Gender and race have now surpassed geographic balance when it comes to building a ticket for the White House.
By selecting Ms. Harris, a Californian who represents a state that Democrats have captured in every presidential election since 1992, Mr. Biden embraced the modern imperatives of Democratic coalition building that have made the days of choosing running mates because they could deliver their home states a relic.
Ms. Harris, who is half Black and half Indian-American, is not expected to scramble the electoral map, nor was the Biden campaign looking to do so. The former vice president leads in polls of most of the crucial battlegrounds.
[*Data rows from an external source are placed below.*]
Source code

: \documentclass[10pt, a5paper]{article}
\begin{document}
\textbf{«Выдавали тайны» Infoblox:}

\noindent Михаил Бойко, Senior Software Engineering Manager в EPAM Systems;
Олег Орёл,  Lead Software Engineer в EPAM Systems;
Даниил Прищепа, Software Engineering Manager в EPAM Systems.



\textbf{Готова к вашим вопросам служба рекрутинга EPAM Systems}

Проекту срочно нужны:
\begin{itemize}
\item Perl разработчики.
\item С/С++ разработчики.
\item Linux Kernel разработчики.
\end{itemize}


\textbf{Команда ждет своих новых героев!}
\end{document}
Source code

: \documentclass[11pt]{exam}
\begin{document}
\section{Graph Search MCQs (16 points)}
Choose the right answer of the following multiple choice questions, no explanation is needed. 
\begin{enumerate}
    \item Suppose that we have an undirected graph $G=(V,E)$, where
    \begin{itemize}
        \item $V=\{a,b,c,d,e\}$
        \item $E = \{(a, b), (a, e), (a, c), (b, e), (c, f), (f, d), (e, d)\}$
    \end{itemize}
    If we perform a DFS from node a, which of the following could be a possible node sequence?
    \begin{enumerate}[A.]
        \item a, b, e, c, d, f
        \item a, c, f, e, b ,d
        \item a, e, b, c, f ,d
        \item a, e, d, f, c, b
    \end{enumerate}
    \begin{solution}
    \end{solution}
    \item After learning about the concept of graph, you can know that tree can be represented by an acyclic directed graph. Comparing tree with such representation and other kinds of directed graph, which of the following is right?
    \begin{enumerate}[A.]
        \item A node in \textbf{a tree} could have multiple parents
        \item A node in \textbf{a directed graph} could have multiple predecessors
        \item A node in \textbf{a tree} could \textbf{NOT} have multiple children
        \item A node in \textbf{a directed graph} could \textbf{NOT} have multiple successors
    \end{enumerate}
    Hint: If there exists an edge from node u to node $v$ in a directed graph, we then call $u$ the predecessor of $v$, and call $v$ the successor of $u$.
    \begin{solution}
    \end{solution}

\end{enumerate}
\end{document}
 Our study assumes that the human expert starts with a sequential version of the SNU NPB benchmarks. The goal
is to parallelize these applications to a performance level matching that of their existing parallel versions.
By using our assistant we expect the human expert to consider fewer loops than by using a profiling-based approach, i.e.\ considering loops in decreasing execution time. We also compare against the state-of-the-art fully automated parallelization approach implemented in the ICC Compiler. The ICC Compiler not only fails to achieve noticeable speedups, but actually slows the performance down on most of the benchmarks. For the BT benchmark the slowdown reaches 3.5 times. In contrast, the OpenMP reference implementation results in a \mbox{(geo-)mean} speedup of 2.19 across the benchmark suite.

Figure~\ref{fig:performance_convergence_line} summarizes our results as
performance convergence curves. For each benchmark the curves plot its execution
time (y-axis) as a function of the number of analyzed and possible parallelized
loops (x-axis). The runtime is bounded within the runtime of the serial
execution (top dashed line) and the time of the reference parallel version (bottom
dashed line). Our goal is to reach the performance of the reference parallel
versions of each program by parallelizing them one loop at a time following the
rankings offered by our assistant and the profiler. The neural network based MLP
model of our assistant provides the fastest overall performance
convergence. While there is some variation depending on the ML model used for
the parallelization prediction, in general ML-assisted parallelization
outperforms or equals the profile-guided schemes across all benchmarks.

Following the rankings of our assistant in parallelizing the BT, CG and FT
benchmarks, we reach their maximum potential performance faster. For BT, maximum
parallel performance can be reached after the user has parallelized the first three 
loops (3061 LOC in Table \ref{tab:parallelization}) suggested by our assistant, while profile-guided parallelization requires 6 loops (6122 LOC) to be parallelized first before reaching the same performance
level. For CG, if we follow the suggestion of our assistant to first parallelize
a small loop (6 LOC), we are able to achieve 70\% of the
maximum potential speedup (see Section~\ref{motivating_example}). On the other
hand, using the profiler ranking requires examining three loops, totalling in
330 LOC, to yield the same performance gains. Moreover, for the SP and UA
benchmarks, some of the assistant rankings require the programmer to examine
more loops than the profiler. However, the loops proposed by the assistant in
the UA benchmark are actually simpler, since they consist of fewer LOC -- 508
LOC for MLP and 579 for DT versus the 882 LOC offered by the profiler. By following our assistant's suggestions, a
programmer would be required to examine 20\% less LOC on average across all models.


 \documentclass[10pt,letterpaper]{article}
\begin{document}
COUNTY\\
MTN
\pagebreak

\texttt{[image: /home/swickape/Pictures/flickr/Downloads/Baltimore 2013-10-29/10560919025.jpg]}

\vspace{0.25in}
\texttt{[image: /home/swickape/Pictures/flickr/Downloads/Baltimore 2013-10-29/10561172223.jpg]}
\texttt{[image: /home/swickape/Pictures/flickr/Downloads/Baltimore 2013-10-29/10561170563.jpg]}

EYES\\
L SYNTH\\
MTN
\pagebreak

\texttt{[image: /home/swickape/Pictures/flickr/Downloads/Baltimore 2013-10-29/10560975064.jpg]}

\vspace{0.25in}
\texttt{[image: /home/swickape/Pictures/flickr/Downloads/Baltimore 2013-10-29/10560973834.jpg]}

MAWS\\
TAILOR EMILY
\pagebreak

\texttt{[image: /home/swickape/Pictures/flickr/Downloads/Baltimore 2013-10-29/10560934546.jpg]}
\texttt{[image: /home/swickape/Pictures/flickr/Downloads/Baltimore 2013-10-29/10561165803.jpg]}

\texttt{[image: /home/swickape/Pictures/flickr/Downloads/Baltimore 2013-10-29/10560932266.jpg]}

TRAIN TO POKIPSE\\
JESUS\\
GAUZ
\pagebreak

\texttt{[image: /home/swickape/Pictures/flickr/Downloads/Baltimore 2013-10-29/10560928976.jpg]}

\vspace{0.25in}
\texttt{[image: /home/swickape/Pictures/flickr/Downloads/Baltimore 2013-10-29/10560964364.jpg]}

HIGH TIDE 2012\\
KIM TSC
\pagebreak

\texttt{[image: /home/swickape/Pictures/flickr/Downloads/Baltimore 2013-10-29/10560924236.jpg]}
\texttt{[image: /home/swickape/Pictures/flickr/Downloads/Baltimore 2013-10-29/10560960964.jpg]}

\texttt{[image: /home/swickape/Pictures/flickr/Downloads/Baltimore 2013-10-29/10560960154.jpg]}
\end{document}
Instead, ever since Black voters resurrected his primary candidacy in South Carolina, Mr. Biden and his campaign team have made the pursuit of Black voters in November a centerpiece of his bid for the White House. And he had said from the start of the process that he would chose a woman as his running mate.
“She is going to be a great motivator for this ticket,” declared Representative James Clyburn of South Carolina, a key Biden endorser.
If Ms. Harris does not put any particular new state into play, Democratic strategists and Biden allies were hoping her spot on the ticket could increase turnout and Mr. Biden’s margins across the map and strengthen his position in states that Hillary Clinton lost in 2016, in no small part because of a drop in voting by African-Americans.